== Records supplied

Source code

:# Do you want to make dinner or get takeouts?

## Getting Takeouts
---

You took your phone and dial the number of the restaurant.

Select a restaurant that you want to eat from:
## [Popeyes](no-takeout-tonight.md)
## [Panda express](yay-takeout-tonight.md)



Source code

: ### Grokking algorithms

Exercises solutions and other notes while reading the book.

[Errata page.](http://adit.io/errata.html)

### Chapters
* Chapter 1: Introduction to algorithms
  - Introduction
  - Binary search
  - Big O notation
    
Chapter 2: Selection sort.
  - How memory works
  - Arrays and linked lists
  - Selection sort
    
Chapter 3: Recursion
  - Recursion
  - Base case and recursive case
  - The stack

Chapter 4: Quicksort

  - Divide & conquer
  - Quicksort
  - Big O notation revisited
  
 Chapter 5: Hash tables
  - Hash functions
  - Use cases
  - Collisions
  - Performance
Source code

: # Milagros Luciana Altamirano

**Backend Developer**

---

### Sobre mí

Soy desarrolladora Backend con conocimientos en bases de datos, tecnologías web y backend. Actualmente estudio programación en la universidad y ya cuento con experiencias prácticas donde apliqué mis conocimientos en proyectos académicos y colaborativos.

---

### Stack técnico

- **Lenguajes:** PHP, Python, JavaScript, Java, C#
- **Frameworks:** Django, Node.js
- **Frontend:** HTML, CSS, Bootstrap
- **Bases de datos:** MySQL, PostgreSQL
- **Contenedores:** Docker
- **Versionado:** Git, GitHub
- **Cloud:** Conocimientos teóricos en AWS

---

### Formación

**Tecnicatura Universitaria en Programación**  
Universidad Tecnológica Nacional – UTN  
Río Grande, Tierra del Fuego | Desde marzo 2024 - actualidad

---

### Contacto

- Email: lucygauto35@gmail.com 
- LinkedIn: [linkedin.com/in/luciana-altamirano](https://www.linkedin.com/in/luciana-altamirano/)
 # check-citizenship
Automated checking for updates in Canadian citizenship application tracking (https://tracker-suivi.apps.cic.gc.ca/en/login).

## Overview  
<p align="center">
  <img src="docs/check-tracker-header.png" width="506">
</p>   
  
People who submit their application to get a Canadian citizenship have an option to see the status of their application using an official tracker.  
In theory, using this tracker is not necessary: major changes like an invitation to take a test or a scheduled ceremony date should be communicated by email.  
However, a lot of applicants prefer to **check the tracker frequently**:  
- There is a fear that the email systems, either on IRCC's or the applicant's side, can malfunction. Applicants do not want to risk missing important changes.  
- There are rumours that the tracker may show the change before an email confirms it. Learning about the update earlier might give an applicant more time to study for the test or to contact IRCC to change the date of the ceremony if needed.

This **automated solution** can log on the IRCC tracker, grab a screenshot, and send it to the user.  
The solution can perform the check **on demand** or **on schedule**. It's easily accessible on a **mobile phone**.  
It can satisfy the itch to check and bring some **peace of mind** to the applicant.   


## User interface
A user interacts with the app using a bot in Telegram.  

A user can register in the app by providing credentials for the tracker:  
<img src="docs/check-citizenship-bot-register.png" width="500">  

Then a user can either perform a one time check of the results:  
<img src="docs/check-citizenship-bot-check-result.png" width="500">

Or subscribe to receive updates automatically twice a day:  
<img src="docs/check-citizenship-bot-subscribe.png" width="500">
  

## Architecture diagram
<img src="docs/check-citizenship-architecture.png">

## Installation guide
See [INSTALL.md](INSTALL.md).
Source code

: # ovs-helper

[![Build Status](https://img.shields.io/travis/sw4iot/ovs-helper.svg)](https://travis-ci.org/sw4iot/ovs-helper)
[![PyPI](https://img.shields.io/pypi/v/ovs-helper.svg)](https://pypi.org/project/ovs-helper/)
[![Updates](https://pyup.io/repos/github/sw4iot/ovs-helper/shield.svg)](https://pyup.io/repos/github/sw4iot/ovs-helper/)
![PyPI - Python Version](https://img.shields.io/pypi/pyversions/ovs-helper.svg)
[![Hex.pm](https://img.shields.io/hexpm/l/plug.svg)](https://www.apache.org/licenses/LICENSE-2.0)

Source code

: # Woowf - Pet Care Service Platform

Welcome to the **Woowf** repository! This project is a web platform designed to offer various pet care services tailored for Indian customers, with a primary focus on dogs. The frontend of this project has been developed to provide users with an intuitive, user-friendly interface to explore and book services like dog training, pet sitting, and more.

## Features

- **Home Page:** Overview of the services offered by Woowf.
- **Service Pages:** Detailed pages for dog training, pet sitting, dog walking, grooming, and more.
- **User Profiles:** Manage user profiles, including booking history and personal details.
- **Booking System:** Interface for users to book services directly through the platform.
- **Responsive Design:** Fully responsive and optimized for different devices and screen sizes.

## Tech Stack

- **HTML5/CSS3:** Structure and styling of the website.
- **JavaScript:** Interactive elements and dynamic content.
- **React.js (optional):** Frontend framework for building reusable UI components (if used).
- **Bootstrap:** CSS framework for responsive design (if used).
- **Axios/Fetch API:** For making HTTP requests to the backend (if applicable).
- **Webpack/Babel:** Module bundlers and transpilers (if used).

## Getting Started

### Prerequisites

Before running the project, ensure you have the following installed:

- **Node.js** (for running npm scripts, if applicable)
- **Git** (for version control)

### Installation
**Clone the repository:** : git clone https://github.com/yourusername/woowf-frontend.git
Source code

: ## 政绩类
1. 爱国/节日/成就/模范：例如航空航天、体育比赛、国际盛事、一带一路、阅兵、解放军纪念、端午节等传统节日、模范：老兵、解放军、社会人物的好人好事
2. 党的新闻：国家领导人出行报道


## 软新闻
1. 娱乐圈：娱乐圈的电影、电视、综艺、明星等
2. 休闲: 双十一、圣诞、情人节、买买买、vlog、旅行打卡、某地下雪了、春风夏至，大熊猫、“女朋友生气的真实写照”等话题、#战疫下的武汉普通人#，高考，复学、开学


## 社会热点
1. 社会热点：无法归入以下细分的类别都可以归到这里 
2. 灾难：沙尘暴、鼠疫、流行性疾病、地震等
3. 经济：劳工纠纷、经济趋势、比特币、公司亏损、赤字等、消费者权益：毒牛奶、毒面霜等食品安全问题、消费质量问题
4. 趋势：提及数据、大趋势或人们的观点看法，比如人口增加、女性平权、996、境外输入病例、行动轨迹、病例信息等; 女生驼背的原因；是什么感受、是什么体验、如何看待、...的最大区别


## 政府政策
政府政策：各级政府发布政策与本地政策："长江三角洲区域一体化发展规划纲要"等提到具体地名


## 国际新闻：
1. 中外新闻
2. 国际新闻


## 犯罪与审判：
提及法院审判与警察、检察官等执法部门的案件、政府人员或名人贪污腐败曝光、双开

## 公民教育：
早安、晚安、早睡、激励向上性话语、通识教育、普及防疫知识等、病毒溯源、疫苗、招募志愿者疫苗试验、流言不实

====

**Exercise goal**
Output each line of the material above. Nothing should differ from the original.

**Response to this exercise**
Source code

:# Do you want to make dinner or get takeouts?

## Getting Takeouts
---

You took your phone and dial the number of the restaurant.

Select a restaurant that you want to eat from:
## [Popeyes](no-takeout-tonight.md)
## [Panda express](yay-takeout-tonight.md)



Source code

: ### Grokking algorithms

Exercises solutions and other notes while reading the book.

[Errata page.](http://adit.io/errata.html)

### Chapters
* Chapter 1: Introduction to algorithms
  - Introduction
  - Binary search
  - Big O notation
    
Chapter 2: Selection sort.
  - How memory works
  - Arrays and linked lists
  - Selection sort
    
Chapter 3: Recursion
  - Recursion
  - Base case and recursive case
  - The stack

Chapter 4: Quicksort

  - Divide & conquer
  - Quicksort
  - Big O notation revisited
  
 Chapter 5: Hash tables
  - Hash functions
  - Use cases
  - Collisions
  - Performance
Source code

: # Milagros Luciana Altamirano

**Backend Developer**

---

### Sobre mí

Soy desarrolladora Backend con conocimientos en bases de datos, tecnologías web y backend. Actualmente estudio programación en la universidad y ya cuento con experiencias prácticas donde apliqué mis conocimientos en proyectos académicos y colaborativos.

---

### Stack técnico

- **Lenguajes:** PHP, Python, JavaScript, Java, C#
- **Frameworks:** Django, Node.js
- **Frontend:** HTML, CSS, Bootstrap
- **Bases de datos:** MySQL, PostgreSQL
- **Contenedores:** Docker
- **Versionado:** Git, GitHub
- **Cloud:** Conocimientos teóricos en AWS

---

### Formación

**Tecnicatura Universitaria en Programación**  
Universidad Tecnológica Nacional – UTN  
Río Grande, Tierra del Fuego | Desde marzo 2024 - actualidad

---

### Contacto

- Email: lucygauto35@gmail.com 
- LinkedIn: [linkedin.com/in/luciana-altamirano](https://www.linkedin.com/in/luciana-altamirano/)
 # check-citizenship
Automated checking for updates in Canadian citizenship application tracking (https://tracker-suivi.apps.cic.gc.ca/en/login).

## Overview  
<p align="center">
  <img src="docs/check-tracker-header.png" width="506">
</p>   
  
People who submit their application to get a Canadian citizenship have an option to see the status of their application using an official tracker.  
In theory, using this tracker is not necessary: major changes like an invitation to take a test or a scheduled ceremony date should be communicated by email.  
However, a lot of applicants prefer to **check the tracker frequently**:  
- There is a fear that the email systems, either on IRCC's or the applicant's side, can malfunction. Applicants do not want to risk missing important changes.  
- There are rumours that the tracker may show the change before an email confirms it. Learning about the update earlier might give an applicant more time to study for the test or to contact IRCC to change the date of the ceremony if needed.

This **automated solution** can log on the IRCC tracker, grab a screenshot, and send it to the user.  
The solution can perform the check **on demand** or **on schedule**. It's easily accessible on a **mobile phone**.  
It can satisfy the itch to check and bring some **peace of mind** to the applicant.   


## User interface
A user interacts with the app using a bot in Telegram.  

A user can register in the app by providing credentials for the tracker:  
<img src="docs/check-citizenship-bot-register.png" width="500">  

Then a user can either perform a one time check of the results:  
<img src="docs/check-citizenship-bot-check-result.png" width="500">

Or subscribe to receive updates automatically twice a day:  
<img src="docs/check-citizenship-bot-subscribe.png" width="500">
  

## Architecture diagram
<img src="docs/check-citizenship-architecture.png">

## Installation guide
See [INSTALL.md](INSTALL.md).
Source code

: # ovs-helper

[![Build Status](https://img.shields.io/travis/sw4iot/ovs-helper.svg)](https://travis-ci.org/sw4iot/ovs-helper)
[![PyPI](https://img.shields.io/pypi/v/ovs-helper.svg)](https://pypi.org/project/ovs-helper/)
[![Updates](https://pyup.io/repos/github/sw4iot/ovs-helper/shield.svg)](https://pyup.io/repos/github/sw4iot/ovs-helper/)
![PyPI - Python Version](https://img.shields.io/pypi/pyversions/ovs-helper.svg)
[![Hex.pm](https://img.shields.io/hexpm/l/plug.svg)](https://www.apache.org/licenses/LICENSE-2.0)

Source code

: # Woowf - Pet Care Service Platform

Welcome to the **Woowf** repository! This project is a web platform designed to offer various pet care services tailored for Indian customers, with a primary focus on dogs. The frontend of this project has been developed to provide users with an intuitive, user-friendly interface to explore and book services like dog training, pet sitting, and more.

## Features

- **Home Page:** Overview of the services offered by Woowf.
- **Service Pages:** Detailed pages for dog training, pet sitting, dog walking, grooming, and more.
- **User Profiles:** Manage user profiles, including booking history and personal details.
- **Booking System:** Interface for users to book services directly through the platform.
- **Responsive Design:** Fully responsive and optimized for different devices and screen sizes.

## Tech Stack

- **HTML5/CSS3:** Structure and styling of the website.
- **JavaScript:** Interactive elements and dynamic content.
- **React.js (optional):** Frontend framework for building reusable UI components (if used).
- **Bootstrap:** CSS framework for responsive design (if used).
- **Axios/Fetch API:** For making HTTP requests to the backend (if applicable).
- **Webpack/Babel:** Module bundlers and transpilers (if used).

## Getting Started

### Prerequisites

Before running the project, ensure you have the following installed:

- **Node.js** (for running npm scripts, if applicable)
- **Git** (for version control)

### Installation
**Clone the repository:** : git clone https://github.com/yourusername/woowf-frontend.git
Source code

: ## 政绩类
1. 爱国/节日/成就/模范：例如航空航天、体育比赛、国际盛事、一带一路、阅兵、解放军纪念、端午节等传统节日、模范：老兵、解放军、社会人物的好人好事
2. 党的新闻：国家领导人出行报道


## 软新闻
1. 娱乐圈：娱乐圈的电影、电视、综艺、明星等
2. 休闲: 双十一、圣诞、情人节、买买买、vlog、旅行打卡、某地下雪了、春风夏至，大熊猫、“女朋友生气的真实写照”等话题、#战疫下的武汉普通人#，高考，复学、开学


## 社会热点
1. 社会热点：无法归入以下细分的类别都可以归到这里 
2. 灾难：沙尘暴、鼠疫、流行性疾病、地震等
3. 经济：劳工纠纷、经济趋势、比特币、公司亏损、赤字等、消费者权益：毒牛奶、毒面霜等食品安全问题、消费质量问题
4. 趋势：提及数据、大趋势或人们的观点看法，比如人口增加、女性平权、996、境外输入病例、行动轨迹、病例信息等; 女生驼背的原因；是什么感受、是什么体验、如何看待、...的最大区别


## 政府政策
政府政策：各级政府发布政策与本地政策："长江三角洲区域一体化发展规划纲要"等提到具体地名


## 国际新闻：
1. 中外新闻
2. 国际新闻


## 犯罪与审判：
提及法院审判与警察、检察官等执法部门的案件、政府人员或名人贪污腐败曝光、双开

## 公民教育：
早安、晚安、早睡、激励向上性话语、通识教育、普及防疫知识等、病毒溯源、疫苗、招募志愿者疫苗试验、流言不实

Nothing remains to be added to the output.